▶ What you will do: Write out the line that contains "apa itu evaluasi" and every line after it through the end of the entries, exactly as given and with no other lines.

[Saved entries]
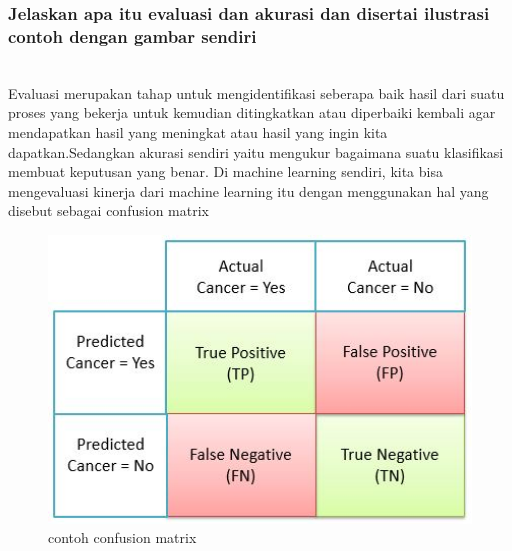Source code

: \subsubsection{Jelaskan apa itu evaluasi dan akurasi dan disertai ilustrasi contoh dengan gambar sendiri}
\hfill\\
Evaluasi merupakan tahap untuk mengidentifikasi seberapa baik hasil dari suatu proses yang bekerja untuk kemudian ditingkatkan atau diperbaiki kembali agar mendapatkan hasil yang meningkat atau hasil yang ingin kita dapatkan.Sedangkan akurasi sendiri yaitu mengukur bagaimana suatu klasifikasi membuat keputusan yang benar. Di machine learning sendiri, kita bisa mengevaluasi kinerja dari machine learning itu dengan menggunakan hal yang disebut sebagai confusion matrix 
\begin{figure}[H]
    \includegraphics[width=12cm]{figures/1174079/2/confusionmatrix.jpg}
    \centering
    \caption{contoh confusion matrix}
\end{figure}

▶ Output below:
: \subsubsection{Jelaskan apa itu evaluasi dan akurasi dan disertai ilustrasi contoh dengan gambar sendiri}
\hfill\\
Evaluasi merupakan tahap untuk mengidentifikasi seberapa baik hasil dari suatu proses yang bekerja untuk kemudian ditingkatkan atau diperbaiki kembali agar mendapatkan hasil yang meningkat atau hasil yang ingin kita dapatkan.Sedangkan akurasi sendiri yaitu mengukur bagaimana suatu klasifikasi membuat keputusan yang benar. Di machine learning sendiri, kita bisa mengevaluasi kinerja dari machine learning itu dengan menggunakan hal yang disebut sebagai confusion matrix 
\begin{figure}[H]
    \includegraphics[width=12cm]{figures/1174079/2/confusionmatrix.jpg}
    \centering
    \caption{contoh confusion matrix}
\end{figure}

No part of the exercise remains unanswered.